I’ve debated for a while about whether to post this or not. I’m sure that I’m going to offend someone, but since when have I really been too worried about that. This is the truth, after all.
I hate being pregnant.
Don’t get me wrong- I’m more excited than you will ever know to have a baby, but this whole “pregnancy” thing- yea, it’s not really for me. Before I was pregnant, I actually said that I couldn’t wait to be pregnant. (Brent informed me of this several weeks ago. I have no recollection of it.) Now that I’ve been doing this for 7 months, it’s just no fun. Maybe if you could cram it down to just like 5 or 6 months of being pregnant. Nine months is just too much.

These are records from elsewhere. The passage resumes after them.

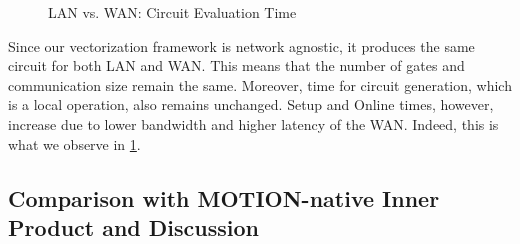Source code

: \begin{figure}[htbp]
\centering
\resizebox{0.7\columnwidth}{!}{}
\caption{LAN vs. WAN: Circuit Evaluation Time}
\label{fig:graph_comparison_eval_time}
\end{figure}

Since our vectorization framework is network agnostic, it produces the same circuit for both LAN and WAN. This means that the number of gates and communication size remain the same. Moreover, time for circuit generation, which is a local operation, also remains unchanged. Setup and Online times, however, increase due to lower bandwidth and higher latency of the WAN. Indeed, this is what we observe in \cref{fig:graph_comparison_eval_time}.

\begin{comment}
\begin{figure*}[htbp]
\centering
\resizebox{0.7\textwidth}{!}{}
\caption{Communication Size of Benchmarks}
\label{fig:graph_comm_size}
\end{figure*}


\begin{figure*}[htbp]
\centering
\resizebox{0.7\textwidth}{!}{}
\caption{Circuit Generation Time of Benchmarks}
\label{fig:graph_circ_gen_time}
\end{figure*}

\begin{figure*}[htbp]
\centering
\resizebox{0.7\textwidth}{!}{}
\caption{Number of Gates of Benchmarks}
\label{fig:graph_total_gates}
\end{figure*}

\begin{figure*}[htbp]
\centering
\resizebox{0.7\textwidth}{!}{}
\caption{Online Time of Benchmarks}
\label{fig:graph_online_time}
\end{figure*}

\begin{figure*}[htbp]
\centering
\resizebox{0.7\textwidth}{!}{}
\caption{Setup Time of Benchmarks}
\label{fig:graph_setup_time}
\end{figure*}
\end{comment}

\subsection{Comparison with MOTION-native Inner Product and Discussion}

I don’t enjoy that none of my clothes fit. Especially now that it’s winter and I apparently live in Antarctica. Try not being able to button up your jacket when it’s 20° out.
I don’t enjoy having to pee every 20 minutes. I used to pee like 3 times a day (not that any of you want to know my bathroom habits). Now, I know where the bathroom is in pretty much every store in Nashville. Go ahead, ask me.
I don’t like that my fingernails grow so fast. I know that most women love this, but not me. I like my nails to be short and I like manicures. Especially since there is no point in a pedicure with the frigid temperatures right now. So, I get a manicure and a week later, my nails need cut again. It’s a viscious cycle.
I don’t like having to literally roll out of bed. Or off the couch. Or ask Brent to help me up all the time. This probably is even worse since there are two puppies in my house that enjoy laying of top of me. It’s quite a process every time I want to get up.
I don’t really enjoy the special treatment or people telling me not to do things and trying to help. I promise I can carry the laundry basket from the bedroom to the laundry room. I’m perfectly capable of walking up and down stairs (although I have tripped twice in the last week 🙂 ). And I can put my groceries into the backseat of my car just fine on my own. Pregnant ≠ handicapped. At least not in my case.
Don’t get me wrong, though. I’m not complaining that I am pregnant. It does sound like that, though. I’m just saying that by the time I’m ready to have my next kid, I’m hoping that technology has figured a way around these things. 🙂
I’m grateful everyday for our little baby Mason, though, and we just can’t wait for him to get here. I’m just saying he better reeeeeaaaalllllyyyyy love me for carrying him around for so long.
P.S.- How do you like the new Beach theme? We can all pretend it’s nice and sunny and warm.